- Exercise description -
Below are the records. Transcribe them exactly.

- Information shown -
────────────────────

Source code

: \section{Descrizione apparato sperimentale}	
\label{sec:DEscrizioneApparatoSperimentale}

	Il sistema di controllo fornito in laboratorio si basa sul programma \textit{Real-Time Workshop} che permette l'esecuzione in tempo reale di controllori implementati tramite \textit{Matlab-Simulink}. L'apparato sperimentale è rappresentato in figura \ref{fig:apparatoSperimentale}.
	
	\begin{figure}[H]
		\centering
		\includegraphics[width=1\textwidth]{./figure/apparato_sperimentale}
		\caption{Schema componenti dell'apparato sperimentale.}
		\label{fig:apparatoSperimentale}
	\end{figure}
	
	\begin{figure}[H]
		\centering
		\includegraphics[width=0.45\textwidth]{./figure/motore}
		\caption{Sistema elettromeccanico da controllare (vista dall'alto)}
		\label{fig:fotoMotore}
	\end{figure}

────────────────────

- Answer for the task -
Source code

: \section{Descrizione apparato sperimentale}	
\label{sec:DEscrizioneApparatoSperimentale}

	Il sistema di controllo fornito in laboratorio si basa sul programma \textit{Real-Time Workshop} che permette l'esecuzione in tempo reale di controllori implementati tramite \textit{Matlab-Simulink}. L'apparato sperimentale è rappresentato in figura \ref{fig:apparatoSperimentale}.
	
	\begin{figure}[H]
		\centering
		\includegraphics[width=1\textwidth]{./figure/apparato_sperimentale}
		\caption{Schema componenti dell'apparato sperimentale.}
		\label{fig:apparatoSperimentale}
	\end{figure}
	
	\begin{figure}[H]
		\centering
		\includegraphics[width=0.45\textwidth]{./figure/motore}
		\caption{Sistema elettromeccanico da controllare (vista dall'alto)}
		\label{fig:fotoMotore}
	\end{figure}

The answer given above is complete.